Does he then attribute his focus, drive and ambition in some part at least as an attempt to win the love and respect of his parents? The singer, now a father of six, leans back, and pauses.
"We are always seeking attention and seeking to be noticed and you want your success to mean something to your parents," he says. "But that's a hole you will never fill - you can never really feel you have done enough. My dad has been dead for nearly 25 years now so I am not sure what I am doing and who is watching but I still have that engine of wanting to succeed."
Some of his own brood have followed in his footsteps. Son Joe, from Sting's marriage to actor Frances Tomelty, is now lead singer in the rock band Fiction Plane, which supported The Police on their Australian reunion tour. Daughter Coco, from his marriage to actor-producer Trudie Styler, fronts rising British electro-pop act I Blame Coco. Sting says he didn't encourage them to enter the music business but always urged them to practice and play for their own sake and treat music as its own reward.
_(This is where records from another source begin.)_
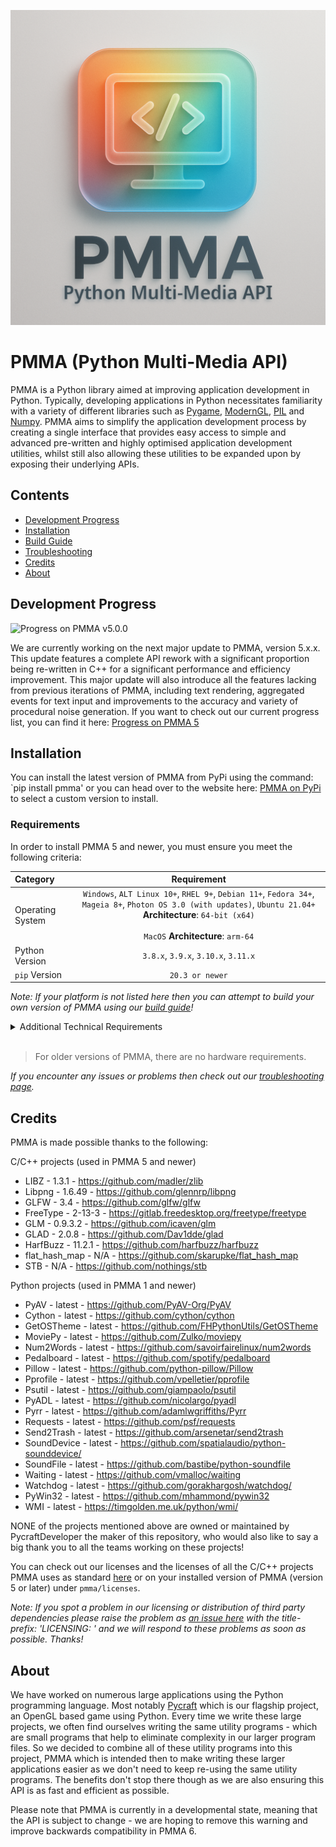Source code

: <div align="center">

  ![PMMA logo](https://github.com/PycraftDeveloper/PMMA/blob/main/repository/SmallLogo.png)
</div>


# PMMA (Python Multi-Media API)
PMMA is a Python library aimed at improving application development in Python.
Typically, developing applications in Python necessitates familiarity with a variety of different libraries such as [Pygame](https://github.com/pygame/pygame), [ModernGL](https://github.com/moderngl/moderngl), [PIL](https://github.com/python-pillow/Pillow) and [Numpy](https://github.com/numpy/numpy). PMMA aims to simplify the application development process by creating a single interface that provides easy access to simple and advanced pre-written and highly optimised application development utilities, whilst still also allowing these utilities to be expanded upon by exposing their underlying APIs.

## Contents

* [Development Progress](https://github.com/PycraftDeveloper/PMMA?tab=readme-ov-file#development-progress)
* [Installation](https://github.com/PycraftDeveloper/PMMA/blob/main/README.md#installation)
* [Build Guide](https://github.com/PycraftDeveloper/PMMA/blob/main/repository/BuildGuides/intro.md#pmma-build-guide)
* [Troubleshooting](https://github.com/PycraftDeveloper/PMMA/blob/main/repository/Troubleshooting/into.md#pmma-troubleshooting)
* [Credits](https://github.com/PycraftDeveloper/PMMA/blob/main/repository/Troubleshooting/into.md#pmma-credits)
* [About](https://github.com/PycraftDeveloper/PMMA/blob/main/repository/Troubleshooting/into.md#pmma-about)

## Development Progress

![Progress on PMMA v5.0.0](https://geps.dev/progress/63)

We are currently working on the next major update to PMMA, version 5.x.x. This update features a complete API rework with a significant proportion being re-written in C++ for a significant performance and efficiency improvement. This major update will also introduce all the features lacking from previous iterations of PMMA, including text rendering, aggregated events for text input and improvements to the accuracy and variety of procedural noise generation. If you want to check out our current progress list, you can find it here: [Progress on PMMA 5](https://github.com/PycraftDeveloper/PMMA/blob/main/repository/DevelopmentProgress.md#progress-on-pmma-5)

## Installation

You can install the latest version of PMMA from PyPi using the command: `pip install pmma' or you can head over to the website here: [PMMA on PyPi](https://pypi.org/project/pmma/) to select a custom version to install.

### Requirements

In order to install PMMA 5 and newer, you must ensure you meet the following criteria:

| Category | Requirement |
| :-------- | :------: |
| Operating System | `Windows`, `ALT Linux 10+`, `RHEL 9+`, `Debian 11+`, `Fedora 34+`, `Mageia 8+`, `Photon OS 3.0 (with updates)`, `Ubuntu 21.04+` **Architecture**: `64-bit (x64)`<br><br>`MacOS` **Architecture**:  `arm-64` |
| Python Version | `3.8.x`, `3.9.x`, `3.10.x`, `3.11.x` |
| `pip` Version | `20.3 or newer` |

_Note: If your platform is not listed here then you can attempt to build your own version of PMMA using our [build guide](https://github.com/PycraftDeveloper/PMMA/blob/main/repository/BuildGuides/intro.md)!_

<details><summary>Additional Technical Requirements</summary>

_Please note, these requirements are only needed by users installing PMMA onto Linux machines and in most cases the operating systems listed above should be compatible._

* In order for PMMA to work as expected, you must be using either X-Lib, or Wayland. This means that Ubuntu 21.04 DESKTOP will work, but Ubuntu 21.04 SERVER is unlikely to.
* Additionally, you will need `glibc 2.28` or newer, this can be checked on linux using the command `ldd --version` (root not required). The result should be on the first line as shown in the image below:

![Example output](https://github.com/user-attachments/assets/bcd09e5a-8f2e-4a39-b323-dd15f94efe8b)

</details>
</br>

> For older versions of PMMA, there are no hardware requirements.

_If you encounter any issues or problems then check out our [troubleshooting page](https://github.com/PycraftDeveloper/PMMA/blob/main/repository/Troubleshooting/into.md#pmma-troubleshooting)._

## Credits

PMMA is made possible thanks to the following:

C/C++ projects (used in PMMA 5 and newer)
* LIBZ - 1.3.1 - https://github.com/madler/zlib
* Libpng - 1.6.49 - https://github.com/glennrp/libpng
* GLFW - 3.4 - https://github.com/glfw/glfw
* FreeType - 2-13-3 - https://gitlab.freedesktop.org/freetype/freetype
* GLM - 0.9.3.2 - https://github.com/icaven/glm
* GLAD - 2.0.8 - https://github.com/Dav1dde/glad
* HarfBuzz - 11.2.1 - https://github.com/harfbuzz/harfbuzz
* flat_hash_map - N/A - https://github.com/skarupke/flat_hash_map
* STB - N/A - https://github.com/nothings/stb

Python projects (used in PMMA 1 and newer)
* PyAV - latest - https://github.com/PyAV-Org/PyAV
* Cython - latest - https://github.com/cython/cython
* GetOSTheme - latest - https://github.com/FHPythonUtils/GetOSTheme
* MoviePy - latest - https://github.com/Zulko/moviepy
* Num2Words - latest - https://github.com/savoirfairelinux/num2words
* Pedalboard - latest - https://github.com/spotify/pedalboard
* Pillow - latest - https://github.com/python-pillow/Pillow
* Pprofile - latest - https://github.com/vpelletier/pprofile
* Psutil - latest - https://github.com/giampaolo/psutil
* PyADL - latest - https://github.com/nicolargo/pyadl
* Pyrr - latest - https://github.com/adamlwgriffiths/Pyrr
* Requests - latest - https://github.com/psf/requests
* Send2Trash - latest - https://github.com/arsenetar/send2trash
* SoundDevice - latest - https://github.com/spatialaudio/python-sounddevice/
* SoundFile - latest - https://github.com/bastibe/python-soundfile
* Waiting - latest - https://github.com/vmalloc/waiting
* Watchdog - latest - https://github.com/gorakhargosh/watchdog/
* PyWin32 - latest - https://github.com/mhammond/pywin32
* WMI - latest - https://timgolden.me.uk/python/wmi/

NONE of the projects mentioned above are owned or maintained by PycraftDeveloper the maker of this repository, who would also like to say a big thank you to all the teams working on these projects!

You can check out our licenses and the licenses of all the C/C++ projects PMMA uses as standard [here](https://github.com/PycraftDeveloper/PMMA/tree/main/pmma/licenses) or on your installed version of PMMA (version 5 or later) under `pmma/licenses`.

_Note: If you spot a problem in our licensing or distribution of third party dependencies please raise the problem as [an issue here](https://github.com/PycraftDeveloper/PMMA/issues) with the title-prefix: 'LICENSING: ' and we will respond to these problems as soon as possible. Thanks!_

## About

We have worked on numerous large applications using the Python programming language. Most notably [Pycraft](https://github.com/PycraftDeveloper/Pycraft) which is our flagship project, an OpenGL based game using Python. Every time we write these large projects, we often find ourselves writing the same utility programs - which are small programs that help to eliminate complexity in our larger program files. So we decided to combine all of these utility programs into this project, PMMA which is intended then to make writing these larger applications easier as we don't need to keep re-using the same utility programs. The benefits don't stop there though as we are also ensuring this API is as fast and efficient as possible.

Please note that PMMA is currently in a developmental state, meaning that the API is subject to change - we are hoping to remove this warning and improve backwards compatibility in PMMA 6.
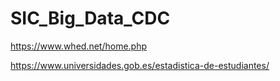 # SIC_Big_Data_CDC
https://www.whed.net/home.php

https://www.universidades.gob.es/estadistica-de-estudiantes/
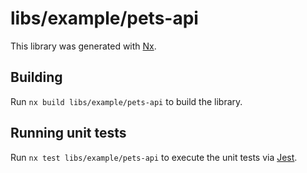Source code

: # libs/example/pets-api

This library was generated with [Nx](https://nx.dev).

## Building

Run `nx build libs/example/pets-api` to build the library.

## Running unit tests

Run `nx test libs/example/pets-api` to execute the unit tests via [Jest](https://jestjs.io).
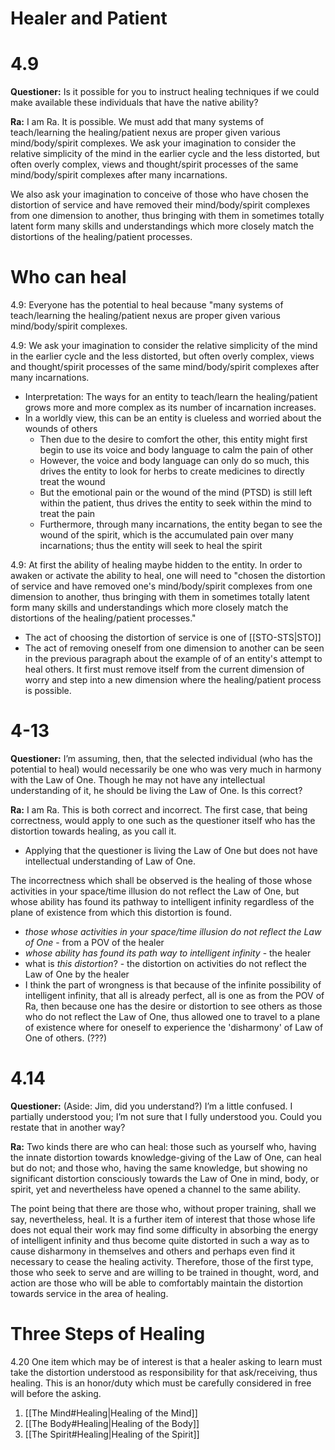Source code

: # Healer and Patient

# 4.9
**Questioner:** Is it possible for you to instruct healing techniques if we could make available these individuals that have the native ability?

**Ra:** I am Ra. It is possible. We must add that many systems of teach/learning the healing/patient nexus are proper given various mind/body/spirit complexes. We ask your imagination to consider the relative simplicity of the mind in the earlier cycle and the less distorted, but often overly complex, views and thought/spirit processes of the same mind/body/spirit complexes after many incarnations. 

We also ask your imagination to conceive of those who have chosen the distortion of service and have removed their mind/body/spirit complexes from one dimension to another, thus bringing with them in sometimes totally latent form many skills and understandings which more closely match the distortions of the healing/patient processes.
# Who can heal
4.9: Everyone has the potential to heal because "many systems of teach/learning the healing/patient nexus are proper given various mind/body/spirit complexes.

4.9: We ask your imagination to consider the relative simplicity of the mind in the earlier cycle and the less distorted, but often overly complex, views and thought/spirit processes of the same mind/body/spirit complexes after many incarnations.
- Interpretation: The ways for an entity to teach/learn the healing/patient grows more and more complex as its number of incarnation increases. 
- In a worldly view, this can be an entity is clueless and worried about the wounds of others
	- Then due to the desire to comfort the other, this entity might first begin to use its voice and body language to calm the pain of other
	- However, the voice and body language can only do so much, this drives the entity to look for herbs to create medicines to directly treat the wound
	- But the emotional pain or the wound of the mind (PTSD) is still left within the patient, thus drives the entity to seek within the mind to treat the pain
	- Furthermore, through many incarnations, the entity began to see the wound of the spirit, which is the accumulated pain over many incarnations; thus the entity will seek to heal the spirit

4.9: At first the ability of healing maybe hidden to the entity. In order to awaken or activate the ability to heal, one will need to "chosen the distortion of service and have removed one's mind/body/spirit complexes from one dimension to another, thus bringing with them in sometimes totally latent form many skills and understandings which more closely match the distortions of the healing/patient processes."
- The act of choosing the distortion of service is one of [[STO-STS|STO]]
- The act of removing oneself from one dimension to another can be seen in the previous paragraph about the example of of an entity's attempt to heal others. It first must remove itself from the current dimension of worry and step into a new dimension where the healing/patient process is possible.

# 4-13
**Questioner:** I’m assuming, then, that the selected individual (who has the potential to heal) would necessarily be one who was very much in harmony with the Law of One. Though he may not have any intellectual understanding of it, he should be living the Law of One. Is this correct?

**Ra:** I am Ra. This is both correct and incorrect. The first case, that being correctness, would apply to one such as the questioner itself who has the distortion towards healing, as you call it.  
- Applying that the questioner is living the Law of One but does not have intellectual understanding of Law of One. 
  
The incorrectness which shall be observed is the healing of those whose activities in your space/time illusion do not reflect the Law of One, but whose ability has found its pathway to intelligent infinity regardless of the plane of existence from which this distortion is found.
- *those whose activities in your space/time illusion do not reflect the Law of One* - from a POV of the healer
- *whose ability has found its path way to intelligent infinity* - the healer
- what is *this distortion*? - the distortion on activities do not reflect the Law of One by the healer
- I think the part of wrongness is that because of the infinite possibility of intelligent infinity, that all is already perfect, all is one as from the POV of Ra, then because one has the desire or distortion to see others as those who do not reflect the Law of One, thus allowed one to travel to a plane of existence where for oneself to experience the 'disharmony' of Law of One of others. (???)
# 4.14
**Questioner:** (Aside: Jim, did you understand?) I’m a little confused. I partially understood you; I’m not sure that I fully understood you. Could you restate that in another way?

**Ra:** Two kinds there are who can heal: those such as yourself who, having the innate distortion towards knowledge-giving of the Law of One, can heal but do not; and those who, having the same knowledge, but showing no significant distortion consciously towards the Law of One in mind, body, or spirit, yet and nevertheless have opened a channel to the same ability.  
  
The point being that there are those who, without proper training, shall we say, nevertheless, heal. It is a further item of interest that those whose life does not equal their work may find some difficulty in absorbing the energy of intelligent infinity and thus become quite distorted in such a way as to cause disharmony in themselves and others and perhaps even find it necessary to cease the healing activity. Therefore, those of the first type, those who seek to serve and are willing to be trained in thought, word, and action are those who will be able to comfortably maintain the distortion towards service in the area of healing.

# Three Steps of Healing  
4.20 One item which may be of interest is that a healer asking to learn must take the distortion understood as responsibility for that ask/receiving, thus healing. This is an honor/duty which must be carefully considered in free will before the asking.  

1. [[The Mind#Healing|Healing of the Mind]]
2. [[The Body#Healing|Healing of the Body]]
3. [[The Spirit#Healing|Healing of the Spirit]]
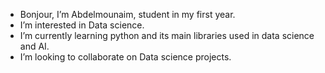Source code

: - Bonjour, I’m Abdelmounaim, student in my first year.
- I’m interested in Data science.
- I’m currently learning python and its main libraries used in data science and AI.
- I’m looking to collaborate on Data science projects.

<!---
Abdelmounaim-SOU/Abdelmounaim-SOU is a ✨ special ✨ repository because its `README.md` (this file) appears on your GitHub profile.
You can click the Preview link to take a look at your changes.
--->
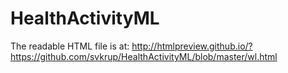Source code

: # HealthActivityML

The readable HTML file is at: http://htmlpreview.github.io/?https://github.com/svkrup/HealthActivityML/blob/master/wl.html
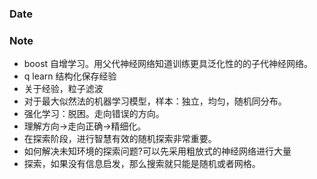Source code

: ### Date


### Note
- boost 自增学习。用父代神经网络知道训练更具泛化性的的子代神经网络。
- q learn 结构化保存经验
- 关于经验，粒子滤波
- 对于最大似然法的机器学习模型，样本：独立，均匀，随机同分布。
- 强化学习：脱困。走向错误的方向。
- 理解方向->走向正确->精细化。
- 在探索阶段，进行智慧有效的随机探索非常重要。
- 如何解决未知环境的探索问题?可以先采用粗放式的神经网络进行大量
- 探索，如果没有信息启发，那么搜索就只能是随机或者网格。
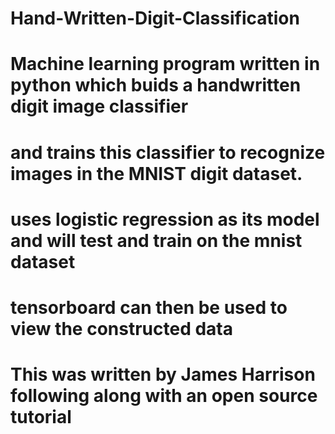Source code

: # Hand-Written-Digit-Classification


# Machine learning program written in python which buids a handwritten digit image classifier
# and trains this classifier to recognize images in the MNIST digit dataset.
# uses logistic regression as its model and will test and train on the mnist dataset
# tensorboard can then be used to view the constructed data

# This was written by James Harrison following along with an open source tutorial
"They certainly watched me practice day-in and day-out, so they do that and they work hard," he says. "It's a spiritual path, it's not about getting famous and rich. Of course they say, 'Well you are famous and rich - that's easy for you to say'. But regardless of that, it's true; it's a spiritual path."
Sting describes his continuing desire to create and perform music - he has just finished writing a musical based on the death of the steel industry in his home town and is about to set out on another US tour - as a compulsion, almost bordering on a mania, that began at an early age.
"It was more an obsessive compulsive disorder. I used to sit for hours on end playing scales and riffs with my mother saying 'Shut the f--- up - play something different'," he chuckles.
"It was an escape but I didn't know what it was an escape to; it just felt like a compulsion that I needed to satisfy. And I was rewarded for that because I did practise a lot and music became my life. I think it always was - from the first moment I picked up a guitar at the age of seven and could knock out a tune on it, I started writing songs."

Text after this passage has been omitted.